Problem to solve. After finding the line containing "- Select appropriate" below, please output that line and each following one through the line containing "- Identify key", exactly as written.
======== Records for this exercise
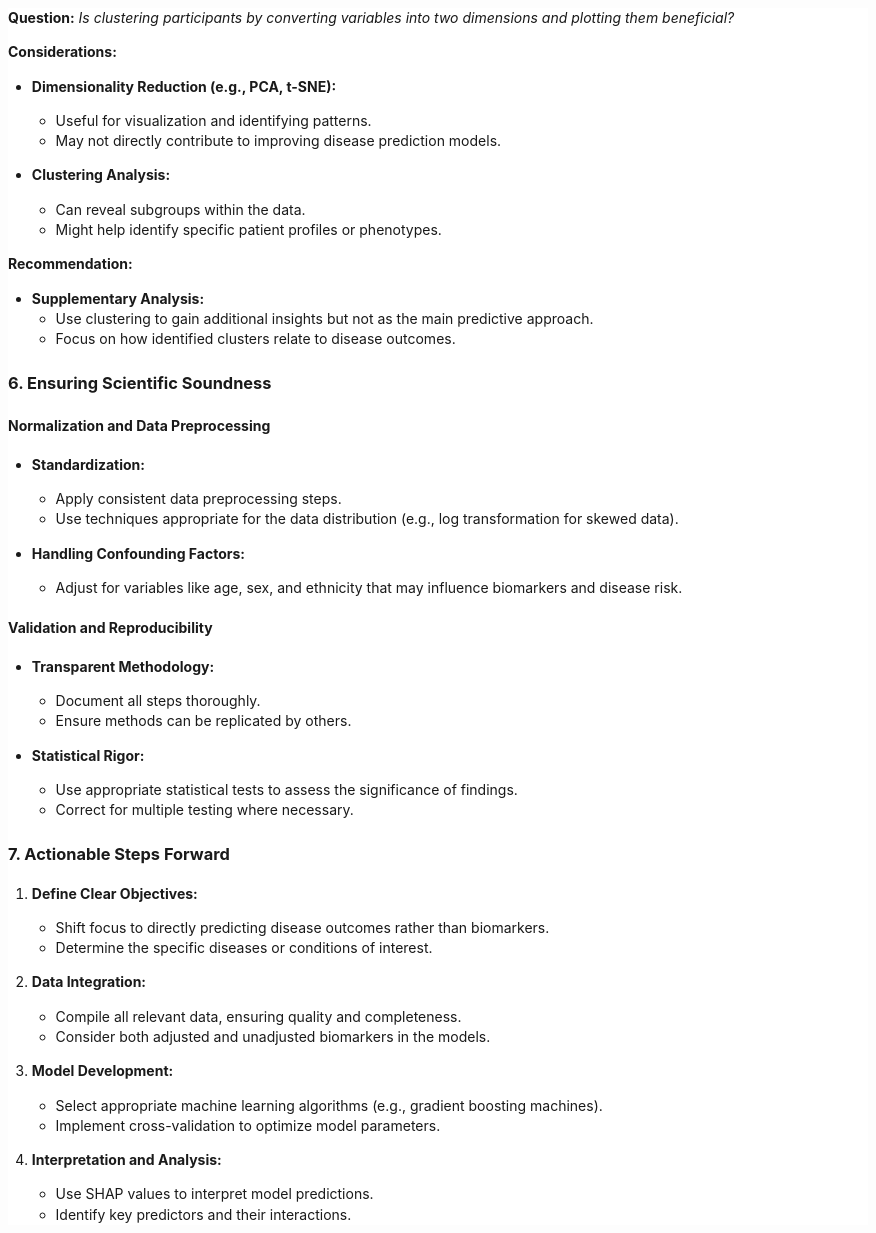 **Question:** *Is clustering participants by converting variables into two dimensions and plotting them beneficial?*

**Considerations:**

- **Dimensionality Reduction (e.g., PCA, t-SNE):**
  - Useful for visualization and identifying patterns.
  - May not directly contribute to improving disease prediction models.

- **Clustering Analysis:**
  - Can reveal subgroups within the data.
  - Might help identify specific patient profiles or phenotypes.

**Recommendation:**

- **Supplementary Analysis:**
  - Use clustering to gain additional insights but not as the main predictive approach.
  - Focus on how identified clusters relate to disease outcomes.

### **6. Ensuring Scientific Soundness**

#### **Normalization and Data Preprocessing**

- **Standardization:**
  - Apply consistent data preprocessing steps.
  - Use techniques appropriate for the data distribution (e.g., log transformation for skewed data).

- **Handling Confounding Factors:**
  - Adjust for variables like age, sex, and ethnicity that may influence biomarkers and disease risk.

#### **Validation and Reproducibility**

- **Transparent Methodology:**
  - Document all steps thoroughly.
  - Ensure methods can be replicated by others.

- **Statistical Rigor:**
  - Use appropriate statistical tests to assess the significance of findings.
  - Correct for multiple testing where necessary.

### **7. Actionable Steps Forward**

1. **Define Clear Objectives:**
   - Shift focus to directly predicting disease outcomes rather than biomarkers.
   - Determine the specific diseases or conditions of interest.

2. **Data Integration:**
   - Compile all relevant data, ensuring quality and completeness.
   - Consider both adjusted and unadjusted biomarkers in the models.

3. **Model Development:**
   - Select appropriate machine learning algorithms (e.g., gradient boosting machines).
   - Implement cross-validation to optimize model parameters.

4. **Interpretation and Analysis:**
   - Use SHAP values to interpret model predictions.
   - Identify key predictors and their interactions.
================
======== Records for this exercise
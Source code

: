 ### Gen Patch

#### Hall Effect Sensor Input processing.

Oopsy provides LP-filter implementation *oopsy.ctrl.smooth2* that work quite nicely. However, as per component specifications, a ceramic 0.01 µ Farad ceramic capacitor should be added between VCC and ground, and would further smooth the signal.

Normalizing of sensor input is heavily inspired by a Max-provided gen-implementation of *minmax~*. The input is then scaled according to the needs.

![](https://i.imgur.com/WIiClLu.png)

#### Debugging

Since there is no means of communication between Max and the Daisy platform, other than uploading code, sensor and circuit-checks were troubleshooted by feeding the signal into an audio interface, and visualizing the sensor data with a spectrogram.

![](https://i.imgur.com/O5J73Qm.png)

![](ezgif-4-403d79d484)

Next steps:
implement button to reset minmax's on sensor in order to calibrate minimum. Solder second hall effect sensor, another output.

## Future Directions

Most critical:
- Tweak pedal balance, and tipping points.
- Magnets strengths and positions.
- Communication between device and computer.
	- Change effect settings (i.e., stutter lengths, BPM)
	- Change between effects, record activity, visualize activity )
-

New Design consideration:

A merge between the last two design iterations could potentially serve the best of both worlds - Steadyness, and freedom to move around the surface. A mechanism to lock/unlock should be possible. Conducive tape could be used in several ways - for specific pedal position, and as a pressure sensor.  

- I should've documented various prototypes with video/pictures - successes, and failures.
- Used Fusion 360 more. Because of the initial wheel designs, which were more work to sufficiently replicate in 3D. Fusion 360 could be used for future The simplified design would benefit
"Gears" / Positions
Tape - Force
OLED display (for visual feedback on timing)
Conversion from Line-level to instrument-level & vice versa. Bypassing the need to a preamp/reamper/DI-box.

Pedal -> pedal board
================
======== Records for this exercise
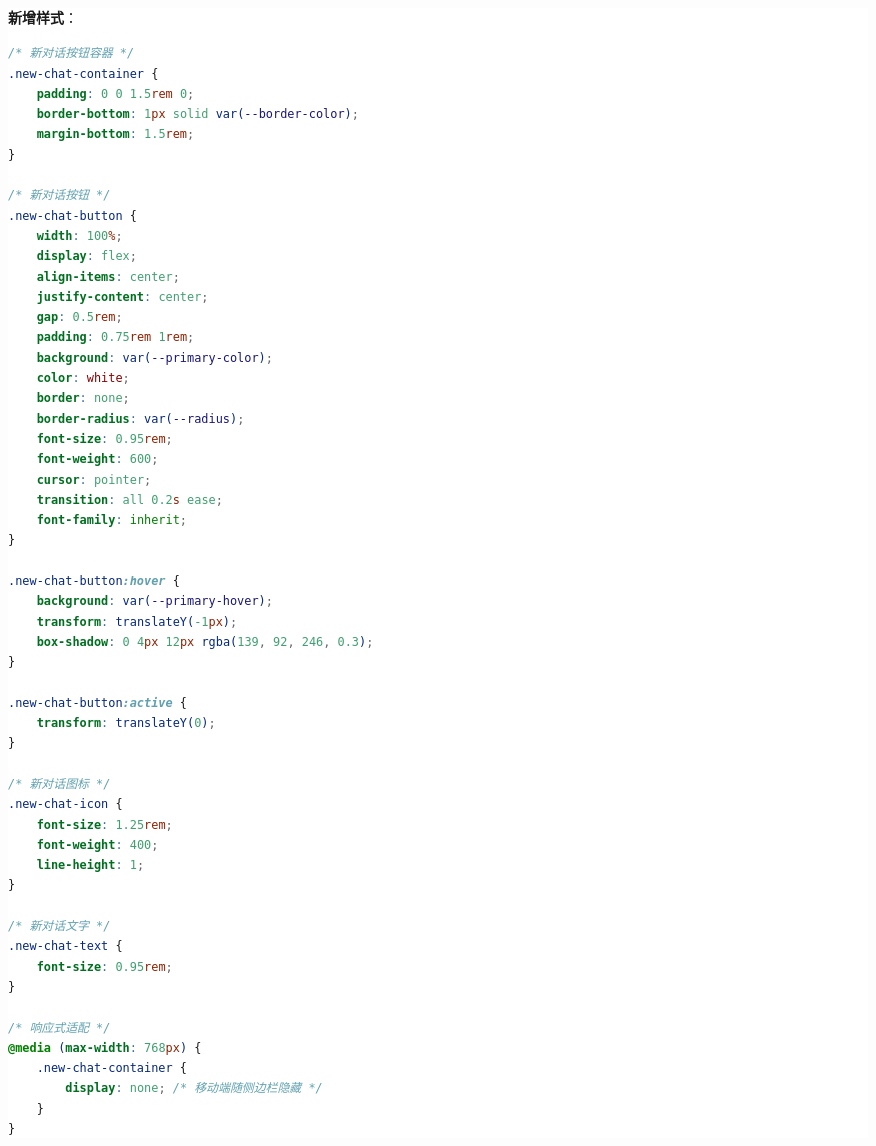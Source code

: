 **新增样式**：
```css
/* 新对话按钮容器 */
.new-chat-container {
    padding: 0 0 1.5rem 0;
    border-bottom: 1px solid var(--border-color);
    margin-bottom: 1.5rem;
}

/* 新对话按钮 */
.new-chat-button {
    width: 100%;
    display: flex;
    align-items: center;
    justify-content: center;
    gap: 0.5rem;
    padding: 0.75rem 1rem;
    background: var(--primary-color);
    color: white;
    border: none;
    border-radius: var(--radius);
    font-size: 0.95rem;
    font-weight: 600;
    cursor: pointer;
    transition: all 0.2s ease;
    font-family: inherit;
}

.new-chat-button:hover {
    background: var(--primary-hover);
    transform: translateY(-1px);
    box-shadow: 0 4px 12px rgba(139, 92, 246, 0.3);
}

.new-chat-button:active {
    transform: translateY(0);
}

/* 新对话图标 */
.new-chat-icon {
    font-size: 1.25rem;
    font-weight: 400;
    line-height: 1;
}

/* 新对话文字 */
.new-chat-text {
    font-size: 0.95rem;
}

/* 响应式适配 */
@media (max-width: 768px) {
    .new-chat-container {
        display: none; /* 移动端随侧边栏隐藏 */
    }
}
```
================
Answer.
   - Select appropriate machine learning algorithms (e.g., gradient boosting machines).
   - Implement cross-validation to optimize model parameters.

4. **Interpretation and Analysis:**
   - Use SHAP values to interpret model predictions.
   - Identify key predictors and their interactions.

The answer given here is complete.